BERNARD WRIGLEY – Every Song Tells A Story (Loofy Records 020)

There was a time (some time ago admittedly) when the words folk and ‘entertainer’ weren’t looked upon in such a derisory way as they are now. Shep Woolley, John Townsend, Jasper and Billy could all be found plying their trade alongside the Bolton ‘Bullfrog’ himself Bernard Wrigley. From his gently expressive Lancashire brogue Wrigley relates songs and tales the way you used to enjoy them whilst watching Jackanory (rhyming slang for a glib excuse…don’t you know?) or perhaps those early ‘folk’ performers including The Spinners.
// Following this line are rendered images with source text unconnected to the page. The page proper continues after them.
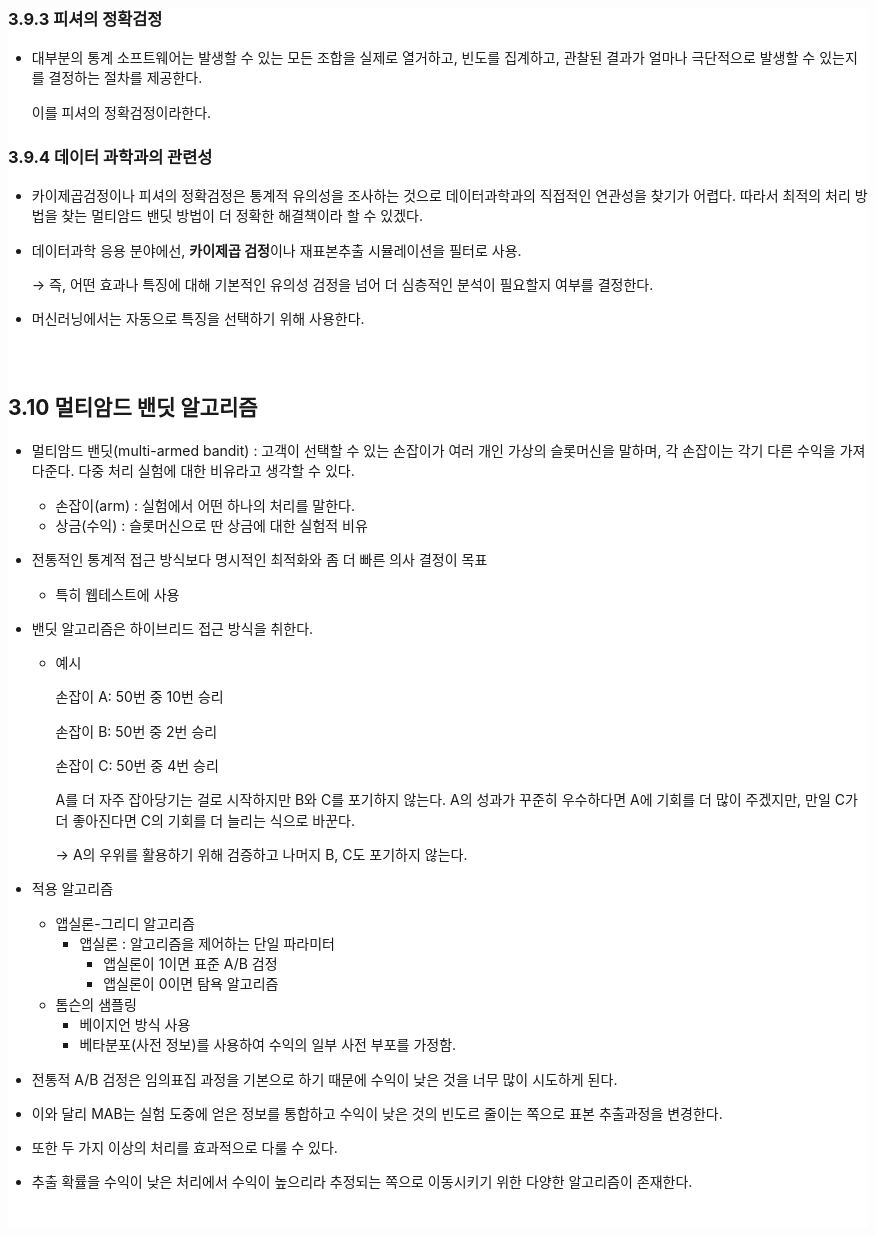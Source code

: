 ### **3.9.3 피셔의 정확검정**

- 대부분의 통계 소프트웨어는 발생할 수 있는 모든 조합을 실제로 열거하고, 빈도를 집계하고, 관찰된 결과가 얼마나 극단적으로 발생할 수 있는지를 결정하는 절차를 제공한다.
    
    이를 피셔의 정확검정이라한다.
    

### **3.9.4 데이터 과학과의 관련성**

- 카이제곱검정이나 피셔의 정확검정은 통계적 유의성을 조사하는 것으로 데이터과학과의 직접적인 연관성을 찾기가 어렵다. 따라서 최적의 처리 방법을 찾는 멀티암드 밴딧 방법이 더 정확한 해결책이라 할 수 있겠다.
- 데이터과학 응용 분야에선, **카이제곱 검정**이나 재표본추출 시뮬레이션을 필터로 사용.
    
    → 즉, 어떤 효과나 특징에 대해 기본적인 유의성 검정을 넘어 더 심층적인 분석이 필요할지 여부를 결정한다.
    
- 머신러닝에서는 자동으로 특징을 선택하기 위해 사용한다.

<br/>

## **3.10 멀티암드 밴딧 알고리즘** 

- 멀티암드 밴딧(multi-armed bandit) : 고객이 선택할 수 있는 손잡이가 여러 개인 가상의 슬롯머신을 말하며, 각 손잡이는 각기 다른 수익을 가져다준다. 다중 처리 실험에 대한 비유라고 생각할 수 있다.
    - 손잡이(arm) : 실험에서 어떤 하나의 처리를 말한다.
    - 상금(수익) : 슬롯머신으로 딴 상금에 대한 실험적 비유

- 전통적인 통계적 접근 방식보다 명시적인 최적화와 좀 더 빠른 의사 결정이 목표
    - 특히 웹테스트에 사용
- 밴딧 알고리즘은 하이브리드 접근 방식을 취한다.
    - 예시
        
        손잡이 A: 50번 중 10번 승리
        
        손잡이 B: 50번 중 2번 승리
        
        손잡이 C: 50번 중 4번 승리
        
        A를 더 자주 잡아당기는 걸로 시작하지만 B와 C를 포기하지 않는다. A의 성과가 꾸준히 우수하다면 A에 기회를 더 많이 주겠지만, 만일 C가 더 좋아진다면 C의 기회를 더 늘리는 식으로 바꾼다.
        
        → A의 우위를 활용하기 위해 검증하고 나머지 B, C도 포기하지 않는다.
        

- 적용 알고리즘
    - 앱실론-그리디 알고리즘
        - 앱실론 : 알고리즘을 제어하는 단일 파라미터
            - 앱실론이 1이면 표준 A/B 검정
            - 앱실론이 0이면 탐욕 알고리즘
    - 톰슨의 샘플링
        - 베이지언 방식 사용
        - 베타분포(사전 정보)를 사용하여 수익의 일부 사전 부포를 가정함.
        
- 전통적 A/B 검정은 임의표집 과정을 기본으로 하기 때문에 수익이 낮은 것을 너무 많이 시도하게 된다.
- 이와 달리 MAB는 실험 도중에 얻은 정보를 통합하고 수익이 낮은 것의 빈도르 줄이는 쪽으로 표본 추출과정을 변경한다.
- 또한 두 가지 이상의 처리를 효과적으로 다룰 수 있다.
- 추출 확률을 수익이 낮은 처리에서 수익이 높으리라 추정되는 쪽으로 이동시키기 위한 다양한 알고리즘이 존재한다.
<br/>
The art of balancing a sense of humour juxtaposed with the pathos experienced in a song like the opening track “The Dutchman” shows that the tears of a clown are indeed deeply imbedded in us all but of course to temper this, we have the jocularity of sadly missed music hall songs including “Down In The Fields Where The Buttercups All Grow” or Bernard’s own “Does My Bum Look Big In This”. It’s also good to see that the ‘folk’ singer in us of a certain dotage can still pick a good song from the back catalogue of established artists including John Denver (or in Bernard’s case the original composer Steve Gillette’s) “Darcy Farrow”. Even further back, Lonnie Donegan’sHave A Drink On Me” (the ‘Politically Correct’ brigade even had a say back in the early 60’s) has that welcoming hootenanny style that draws everybody in. In many respects this is an album that takes me back to my youth and for that alone I can’t thank Bernard enough.